MVSE is an intensive training course, covering topics such as the development of a surveillance programme and mosquito sampling techniques, with field trips to have hands-on experience in larval and adult collections of mosquitoes, mosquito identification, insecticide susceptibility monitoring, insectary establishment and maintenance and other aspects.
To host and implement the training course this year, we are fortunate to have the support of the Laboratory of Public Health Entomology in the Department of Zoology of the Mohanlal Sukhadia University in Udaipur, India. This laboratory, and the department, are headed by Professor Arti Prasad, referred to as a “one-woman army” by her students, who highly respect her leadership and academic qualities.
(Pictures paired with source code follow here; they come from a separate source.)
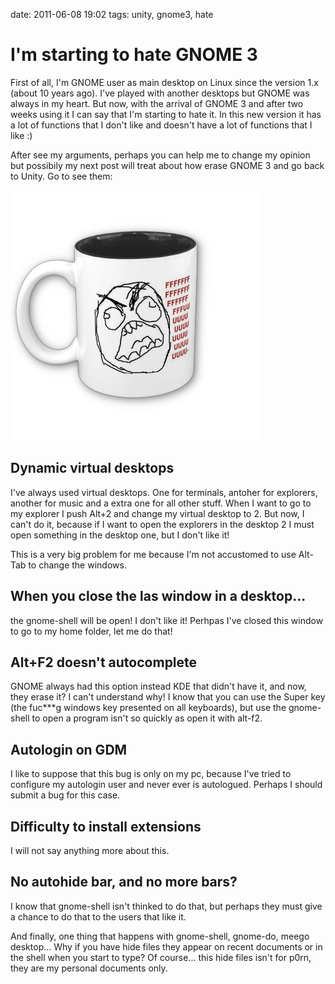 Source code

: date: 2011-06-08 19:02
tags: unity, gnome3, hate

I'm starting to hate GNOME 3
============================

First of all, I'm GNOME user as main desktop on Linux since the version
1.x (about 10 years ago). I've played with another desktops but GNOME
was always in my heart. But now, with the arrival of GNOME 3 and after
two weeks using it I can say that I'm starting to hate it. In this new
version it has a lot of functions that I don't like and doesn't have a
lot of functions that I like :)

After see my arguments, perhaps you can help me to change my opinion but
possibily my next post will treat about how erase GNOME 3 and go back to
Unity. Go to see them:

![image](static/fuuuu.jpg)

Dynamic virtual desktops
------------------------

I've always used virtual desktops. One for terminals, antoher for
explorers, another for music and a extra one for all other stuff. When I
want to go to my explorer I push Alt+2 and change my virtual desktop to
2. But now, I can't do it, because if I want to open the explorers in
the desktop 2 I must open something in the desktop one, but I don't like
it!

This is a very big problem for me because I'm not accustomed to use
Alt-Tab to change the windows.

When you close the las window in a desktop...
---------------------------------------------

the gnome-shell will be open! I don't like it! Perhpas I've closed this
window to go to my home folder, let me do that!

Alt+F2 doesn't autocomplete
---------------------------

GNOME always had this option instead KDE that didn't have it, and now,
they erase it? I can't understand why! I know that you can use the Super
key (the fuc\*\*\*g windows key presented on all keyboards), but use the
gnome-shell to open a program isn't so quickly as open it with alt-f2.

Autologin on GDM
----------------

I like to suppose that this bug is only on my pc, because I've tried to
configure my autologin user and never ever is autologued. Perhaps I
should submit a bug for this case.

Difficulty to install extensions
--------------------------------

I will not say anything more about this.

No autohide bar, and no more bars?
----------------------------------

I know that gnome-shell isn't thinked to do that, but perhaps they must
give a chance to do that to the users that like it.

And finally, one thing that happens with gnome-shell, gnome-do, meego
desktop... Why if you have hide files they appear on recent documents or
in the shell when you start to type? Of course... this hide files isn't
for p0rn, they are my personal documents only.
We will also have multiple volunteers undertaking the training, including Professor Neil Lobo from the University of Notre Dame in the United States, Professor Sylvie Manguin from France, several experts from WHO including Dr Eikhan Gasimov, Dr BN Nagpal, Dr Rajpal Yadav, and local experts such as Dr Ranjander Sharma and Mr PT Joshi.
The course will take place from 3 to 5 July 2022 and we will be sharing updates frequently on The Forum page of our Online Resource Exchange Network for Entomology (ORENE) website – a product of the Vector Control Working Group. Watch this space!